[Saved data entries]
<<<<

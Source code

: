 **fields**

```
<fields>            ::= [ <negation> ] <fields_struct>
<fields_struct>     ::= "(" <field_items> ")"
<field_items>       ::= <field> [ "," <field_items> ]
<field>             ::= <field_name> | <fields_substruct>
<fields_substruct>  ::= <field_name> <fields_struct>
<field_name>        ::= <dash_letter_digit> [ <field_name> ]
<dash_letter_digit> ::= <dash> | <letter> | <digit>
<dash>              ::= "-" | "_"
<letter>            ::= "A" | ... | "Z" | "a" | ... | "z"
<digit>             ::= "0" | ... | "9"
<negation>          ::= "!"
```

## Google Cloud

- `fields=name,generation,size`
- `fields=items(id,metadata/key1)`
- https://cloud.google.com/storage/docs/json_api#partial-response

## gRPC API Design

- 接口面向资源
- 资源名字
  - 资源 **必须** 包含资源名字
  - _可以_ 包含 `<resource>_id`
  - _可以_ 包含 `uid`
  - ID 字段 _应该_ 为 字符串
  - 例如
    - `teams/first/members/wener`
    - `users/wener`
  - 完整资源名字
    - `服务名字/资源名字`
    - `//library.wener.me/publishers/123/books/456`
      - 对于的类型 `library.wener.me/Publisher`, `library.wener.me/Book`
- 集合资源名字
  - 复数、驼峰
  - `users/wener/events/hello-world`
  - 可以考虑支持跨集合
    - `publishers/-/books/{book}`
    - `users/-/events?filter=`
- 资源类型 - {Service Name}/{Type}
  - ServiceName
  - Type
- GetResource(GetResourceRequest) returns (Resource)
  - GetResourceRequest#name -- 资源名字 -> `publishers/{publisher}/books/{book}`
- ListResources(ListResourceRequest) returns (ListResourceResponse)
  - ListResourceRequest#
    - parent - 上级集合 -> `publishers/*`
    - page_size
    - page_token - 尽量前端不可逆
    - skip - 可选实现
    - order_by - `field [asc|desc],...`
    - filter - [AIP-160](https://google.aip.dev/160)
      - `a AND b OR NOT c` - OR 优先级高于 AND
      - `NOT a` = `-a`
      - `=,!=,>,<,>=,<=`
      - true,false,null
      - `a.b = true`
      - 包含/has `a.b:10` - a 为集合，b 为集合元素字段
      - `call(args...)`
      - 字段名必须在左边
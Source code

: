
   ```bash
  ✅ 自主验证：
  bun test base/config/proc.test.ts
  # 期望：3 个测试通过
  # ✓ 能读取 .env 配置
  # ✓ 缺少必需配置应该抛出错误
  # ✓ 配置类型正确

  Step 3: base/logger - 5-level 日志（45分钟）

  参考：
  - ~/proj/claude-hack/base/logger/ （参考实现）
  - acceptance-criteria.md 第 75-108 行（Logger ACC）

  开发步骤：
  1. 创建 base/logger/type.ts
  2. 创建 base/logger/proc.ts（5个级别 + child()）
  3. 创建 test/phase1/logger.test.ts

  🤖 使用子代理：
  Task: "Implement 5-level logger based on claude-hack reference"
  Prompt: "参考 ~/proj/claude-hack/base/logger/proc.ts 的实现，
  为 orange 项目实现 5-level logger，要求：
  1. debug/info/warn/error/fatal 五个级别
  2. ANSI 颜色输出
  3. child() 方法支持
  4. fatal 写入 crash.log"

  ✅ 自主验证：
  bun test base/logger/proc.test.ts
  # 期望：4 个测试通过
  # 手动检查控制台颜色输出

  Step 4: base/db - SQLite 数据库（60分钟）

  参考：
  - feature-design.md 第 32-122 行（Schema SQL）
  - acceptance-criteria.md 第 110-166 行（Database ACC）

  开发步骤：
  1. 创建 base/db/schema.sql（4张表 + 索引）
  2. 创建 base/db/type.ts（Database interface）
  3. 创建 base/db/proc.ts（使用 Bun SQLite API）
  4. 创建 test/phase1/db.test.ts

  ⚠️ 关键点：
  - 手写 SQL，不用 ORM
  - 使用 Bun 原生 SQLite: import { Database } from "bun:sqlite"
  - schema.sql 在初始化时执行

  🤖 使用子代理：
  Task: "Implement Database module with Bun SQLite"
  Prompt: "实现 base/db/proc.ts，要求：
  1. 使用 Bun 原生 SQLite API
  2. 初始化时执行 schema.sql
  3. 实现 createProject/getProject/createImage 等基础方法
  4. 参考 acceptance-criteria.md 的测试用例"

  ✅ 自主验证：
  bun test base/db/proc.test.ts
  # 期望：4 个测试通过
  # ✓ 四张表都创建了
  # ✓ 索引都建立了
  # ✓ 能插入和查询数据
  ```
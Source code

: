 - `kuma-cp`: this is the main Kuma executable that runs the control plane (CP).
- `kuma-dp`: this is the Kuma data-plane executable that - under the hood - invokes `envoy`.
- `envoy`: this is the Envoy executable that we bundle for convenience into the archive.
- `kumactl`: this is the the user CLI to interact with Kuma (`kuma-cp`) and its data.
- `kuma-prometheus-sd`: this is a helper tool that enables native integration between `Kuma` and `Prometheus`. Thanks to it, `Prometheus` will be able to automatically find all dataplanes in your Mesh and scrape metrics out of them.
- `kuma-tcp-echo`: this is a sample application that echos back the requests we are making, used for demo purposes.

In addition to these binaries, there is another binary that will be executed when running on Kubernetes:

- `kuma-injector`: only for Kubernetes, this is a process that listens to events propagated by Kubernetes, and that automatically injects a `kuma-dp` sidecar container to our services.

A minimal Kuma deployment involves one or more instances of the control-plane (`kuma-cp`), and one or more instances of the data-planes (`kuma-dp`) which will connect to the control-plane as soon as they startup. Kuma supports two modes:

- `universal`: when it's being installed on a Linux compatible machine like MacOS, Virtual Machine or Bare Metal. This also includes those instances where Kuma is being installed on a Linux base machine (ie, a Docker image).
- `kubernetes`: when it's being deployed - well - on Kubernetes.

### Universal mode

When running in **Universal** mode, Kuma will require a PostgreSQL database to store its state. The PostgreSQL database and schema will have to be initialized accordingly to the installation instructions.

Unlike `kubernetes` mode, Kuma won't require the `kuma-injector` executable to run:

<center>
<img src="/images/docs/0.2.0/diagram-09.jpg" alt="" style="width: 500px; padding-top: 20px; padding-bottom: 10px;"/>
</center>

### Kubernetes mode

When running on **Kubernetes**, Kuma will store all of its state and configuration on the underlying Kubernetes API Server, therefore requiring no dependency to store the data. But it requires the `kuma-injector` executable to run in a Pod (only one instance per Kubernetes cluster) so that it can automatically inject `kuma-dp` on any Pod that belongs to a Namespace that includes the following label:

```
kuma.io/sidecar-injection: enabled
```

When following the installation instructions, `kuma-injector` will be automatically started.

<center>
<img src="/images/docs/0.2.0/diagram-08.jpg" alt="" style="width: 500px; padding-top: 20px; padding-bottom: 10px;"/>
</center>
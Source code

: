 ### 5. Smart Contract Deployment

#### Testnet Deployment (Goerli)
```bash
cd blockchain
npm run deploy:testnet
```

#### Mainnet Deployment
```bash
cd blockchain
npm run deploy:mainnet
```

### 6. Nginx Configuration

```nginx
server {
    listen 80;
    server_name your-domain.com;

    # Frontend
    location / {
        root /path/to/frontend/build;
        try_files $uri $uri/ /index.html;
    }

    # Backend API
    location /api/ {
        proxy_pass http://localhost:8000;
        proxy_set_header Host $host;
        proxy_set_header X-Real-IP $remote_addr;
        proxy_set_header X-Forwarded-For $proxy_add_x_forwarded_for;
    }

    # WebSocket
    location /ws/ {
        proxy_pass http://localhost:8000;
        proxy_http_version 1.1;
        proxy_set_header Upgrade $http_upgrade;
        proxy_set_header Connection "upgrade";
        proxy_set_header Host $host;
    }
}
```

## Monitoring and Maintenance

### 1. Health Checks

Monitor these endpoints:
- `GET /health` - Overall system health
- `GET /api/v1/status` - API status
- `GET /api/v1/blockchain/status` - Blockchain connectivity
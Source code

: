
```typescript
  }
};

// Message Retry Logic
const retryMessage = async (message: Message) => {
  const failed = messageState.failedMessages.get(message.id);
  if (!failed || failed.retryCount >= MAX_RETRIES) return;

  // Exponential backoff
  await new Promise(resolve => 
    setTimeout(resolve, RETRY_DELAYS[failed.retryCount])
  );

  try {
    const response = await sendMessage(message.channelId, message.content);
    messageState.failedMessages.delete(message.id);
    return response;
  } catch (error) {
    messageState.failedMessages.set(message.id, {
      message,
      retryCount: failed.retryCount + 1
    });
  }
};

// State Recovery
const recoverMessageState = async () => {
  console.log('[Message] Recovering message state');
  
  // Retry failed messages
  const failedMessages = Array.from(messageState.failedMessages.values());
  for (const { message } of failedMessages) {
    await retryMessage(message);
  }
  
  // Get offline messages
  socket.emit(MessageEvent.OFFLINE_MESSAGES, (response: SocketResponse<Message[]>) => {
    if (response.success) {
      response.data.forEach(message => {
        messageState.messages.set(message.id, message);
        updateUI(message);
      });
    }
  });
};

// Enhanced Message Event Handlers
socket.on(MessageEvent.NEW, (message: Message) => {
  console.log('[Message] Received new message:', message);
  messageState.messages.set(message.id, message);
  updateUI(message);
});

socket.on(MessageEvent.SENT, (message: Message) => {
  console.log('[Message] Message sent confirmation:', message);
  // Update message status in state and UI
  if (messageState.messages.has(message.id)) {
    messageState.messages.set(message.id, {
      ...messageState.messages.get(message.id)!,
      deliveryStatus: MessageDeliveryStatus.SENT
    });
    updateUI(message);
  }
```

>>>>

Which lines of the data include the string "failedMessages"? Copy each of them.

  const failed = messageState.failedMessages.get(message.id);
    messageState.failedMessages.delete(message.id);
    messageState.failedMessages.set(message.id, {
  const failedMessages = Array.from(messageState.failedMessages.values());
  for (const { message } of failedMessages) {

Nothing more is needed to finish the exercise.